Any brand with a convertible in its range needs to ensure the car is appealing to buyers beyond the giddy highs in temperature we may experience at any time between April to November these days.
The rapid emergence of the retractable roof in the market has helped overcome any doubts about the comfort of convertibles over old school canvas and the MX-5 has a simple to use and rapid function: a handle to release the roof catch and a button to get the roof panels moving.
Note that it is reputedly the world’s fastest power-operated hardtop, opening or closing in 12 seconds.
It is reasonably well sound proofed too, not so much of concern because of high winds, but the engine is quite guttural in tone and intrudes in the cabin to the point where the stereo volume has to be nudged up a little occasionally.
And making it more assuredly a car for all seasons are features such as front fog lights, heated seats and safety features, anti-lock braking, electronic brake-force distribution, stability and traction control as standard.
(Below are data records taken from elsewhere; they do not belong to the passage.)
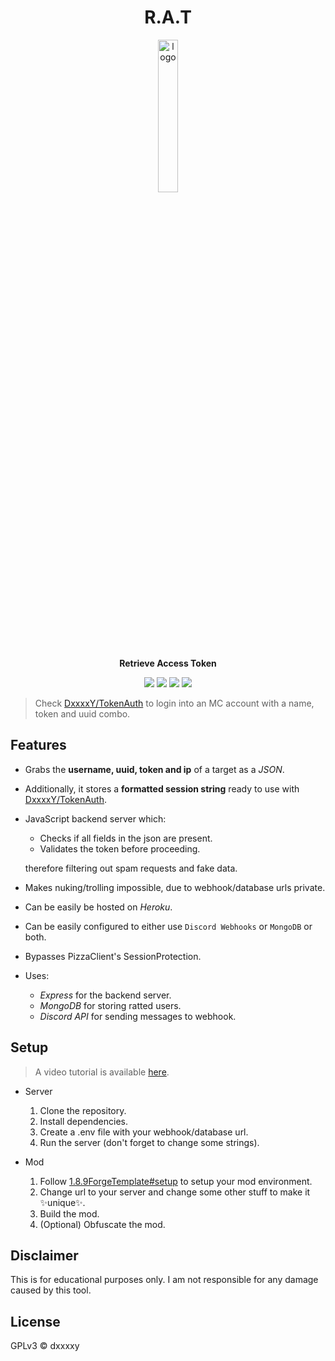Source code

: <div align="center">

# R.A.T

<img src="https://bigrat.monster/media/bigrat.png" alt="logo" width="25%" />

**Retrieve Access Token**

![](https://img.shields.io/badge/MC--VERSION-FORGE_1.8.9-0?style=for-the-badge)
![](https://img.shields.io/badge/Express.js-000000?style=for-the-badge&logo=express&logoColor=white)
![](https://img.shields.io/badge/MongoDB-4EA94B?style=for-the-badge&logo=mongodb&logoColor=white)
![](https://img.shields.io/badge/Discord-5865F2?style=for-the-badge&logo=discord&logoColor=white)

</div>

> Check [DxxxxY/TokenAuth](https://github.com/DxxxxY/TokenAuth) to login into an MC account with a name, token and uuid combo.

## Features
- Grabs the **username, uuid, token and ip** of a target as a *JSON*.
- Additionally, it stores a **formatted session string** ready to use with [DxxxxY/TokenAuth](https://github.com/DxxxxY/TokenAuth).
- JavaScript backend server which:
  - Checks if all fields in the json are present.
  - Validates the token before proceeding.
  
  therefore filtering out spam requests and fake data.
- Makes nuking/trolling impossible, due to webhook/database urls private.
- Can be easily be hosted on *Heroku*.
- Can be easily configured to either use `Discord Webhooks` or `MongoDB` or both.
- Bypasses PizzaClient's SessionProtection.

- Uses:
  - *Express* for the backend server.
  - *MongoDB* for storing ratted users.
  - *Discord API* for sending messages to webhook.

## Setup
> A video tutorial is available [here](https://youtu.be/JWoBSp8XU_8).
- Server
  1. Clone the repository.
  2. Install dependencies.
  3. Create a .env file with your webhook/database url.
  3. Run the server (don't forget to change some strings).

- Mod
  1. Follow [1.8.9ForgeTemplate#setup](https://github.com/DxxxxY/1.8.9ForgeTemplate#setup) to setup your mod environment.
  2. Change url to your server and change some other stuff to make it ✨unique✨.
  3. Build the mod.
  4. (Optional) Obfuscate the mod.

## Disclaimer
This is for educational purposes only. I am not responsible for any damage caused by this tool.

## License
GPLv3 © dxxxxy
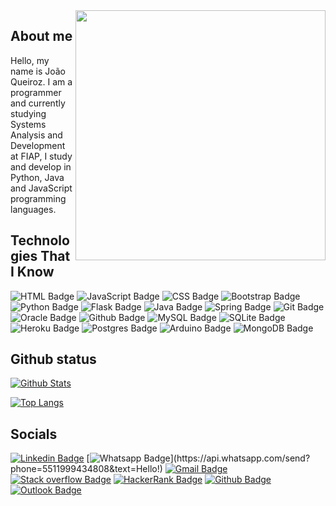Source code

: <img align="right" width="400" height="400" src="https://avatars.githubusercontent.com/u/55325674?s=400&u=68ea91c9e4b915d90ea4dcb9d9db50c4d65ab6ba&v=4">

## About me

Hello, my name is João Queiroz.
I am a programmer and currently studying Systems Analysis and Development at FIAP, I study and develop in Python, Java and JavaScript programming languages.

## Technologies That I Know

![HTML Badge](https://img.shields.io/badge/html5%20-%23E34F26.svg?&style=for-the-badge&logo=html5&logoColor=white)
![JavaScript Badge](https://img.shields.io/badge/javascript%20-%23323330.svg?&style=for-the-badge&logo=javascript&logoColor=%23F7DF1E)
![CSS Badge](https://img.shields.io/badge/css3%20-%231572B6.svg?&style=for-the-badge&logo=css3&logoColor=white)
![Bootstrap Badge](https://img.shields.io/badge/bootstrap%20-%23563D7C.svg?&style=for-the-badge&logo=bootstrap&logoColor=white)
![Python Badge](https://img.shields.io/badge/python%20-%2314354C.svg?&style=for-the-badge&logo=python&logoColor=white)
![Flask Badge](https://img.shields.io/badge/flask%20-%23000.svg?&style=for-the-badge&logo=flask&logoColor=white)
![Java Badge](https://img.shields.io/badge/java-%23ED8B00.svg?&style=for-the-badge&logo=java&logoColor=white)
![Spring Badge](https://img.shields.io/badge/spring%20-%236DB33F.svg?&style=for-the-badge&logo=spring&logoColor=white)
![Git Badge](https://img.shields.io/badge/git%20-%23F05033.svg?&style=for-the-badge&logo=git&logoColor=white)
![Oracle Badge](https://img.shields.io/badge/oracle%20-%23F00000.svg?&style=for-the-badge&logo=oracle&logoColor=white)
![Github Badge](https://img.shields.io/badge/github%20-%23121011.svg?&style=for-the-badge&logo=github&logoColor=white)
![MySQL Badge](https://img.shields.io/badge/mysql-%2300f.svg?&style=for-the-badge&logo=mysql&logoColor=white)
![SQLite Badge](https://img.shields.io/badge/sqlite-%2307405e.svg?&style=for-the-badge&logo=sqlite&logoColor=white)
![Heroku Badge](https://img.shields.io/badge/heroku%20-%23430098.svg?&style=for-the-badge&logo=heroku&logoColor=white)
![Postgres Badge](https://img.shields.io/badge/postgres-%23316192.svg?&style=for-the-badge&logo=postgresql&logoColor=white)
![Arduino Badge](https://img.shields.io/badge/-Arduino-00979D?style=for-the-badge&logo=Arduino&logoColor=white)
![MongoDB Badge](https://img.shields.io/badge/MongoDB-%234ea94b.svg?&style=for-the-badge&logo=mongodb&logoColor=white)

## Github status

[![Github Stats](https://github-readme-stats.vercel.app/api?username=XxJoaoQueirozxX&show_icons=true&theme=darcula)](https://github.com/xxjoaoqueirozxx/)

[![Top Langs](https://github-readme-stats.vercel.app/api/top-langs/?username=xxjoaoqueirozxx&layout=compact&theme=darcula)](https://github.com/xxjoaoqueirozxx/)


## Socials

[![Linkedin Badge](https://img.shields.io/badge/linkedin%20-%230077B5.svg?&style=for-the-badge&logo=linkedin&logoColor=white&link=https://www.linkedin.com/in/joaovpqueiroz/)](https://www.linkedin.com/in/joaovpqueiroz/)
[![Whatsapp Badge](https://img.shields.io/badge/WhatsApp-25D366?style=for-the-badge&logo=whatsapp&logoColor=white&link=https://api.whatsapp.com/send?phone=5511999434808&text=Hello!)](https://api.whatsapp.com/send?phone=5511999434808&text=Hello!)
[![Gmail Badge](https://img.shields.io/badge/Gmail-D14836?style=for-the-badge&logo=gmail&logoColor=white&link=mailto:joaovic.pqueiroz@gmail.com)](mailto:joaovic.pqueiroz@gmail.com)
[![Stack overflow Badge](https://img.shields.io/badge/-Stack%20overflow-FE7A16?style=for-the-badge&logo=stack-overflow&logoColor=white&link=https://stackoverflow.com/users/15223577/joao-queiroz)](https://stackoverflow.com/users/15223577/joao-queiroz)
[![HackerRank Badge](https://img.shields.io/badge/-Hackerrank-39424E?style=for-the-badge&logo=HackerRank&logoColor=white&link=https://www.hackerrank.com/joaovic_pqueiroz)](https://www.hackerrank.com/joaovic_pqueiroz)
[![Github Badge](https://img.shields.io/badge/github%20-%23121011.svg?&style=for-the-badge&logo=github&logoColor=white&link=https://github.com/XxJoaoQueirozxX)](https://github.com/XxJoaoQueirozxX)
[![Outlook Badge](https://img.shields.io/badge/Microsoft_Outlook-0078D4?style=for-the-badge&logo=microsoft-outlook&logoColor=white&link=mailto:joaovic.pqueiroz@outlook.com)](mailto:joaovic.pqueiroz@outlook.com)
Our test car has limited slip differ-ential and side airbags fitted as optional extras.
One issue that has caused concern is how temperamental the alarm appears to be. It has started to go off without obvious cause.
My ‘favourite’ occurrence was at 2am. No matter what I did with the key fob or with the car (opening and closing doors/boot) it wouldn’t stop going off every 10 minutes or so.
I resorted to ear plugs and hoped the neighbours slept like bears in winter.
I believe there is an issue with the intruder sensor, designed to detect movement inside the car, that can be turned off on the fob if pressed within 20 seconds of locking the doors as deactivating it appears to solve the problem.
The handbook warns of the risks of activating the alarm if metal objects are kept inside.
I’m not certain an iPod would count. I’m guessing I’ve pressed the intruder sensor button by mistake while attempting to lock/unlock the car or open the door in the darkness.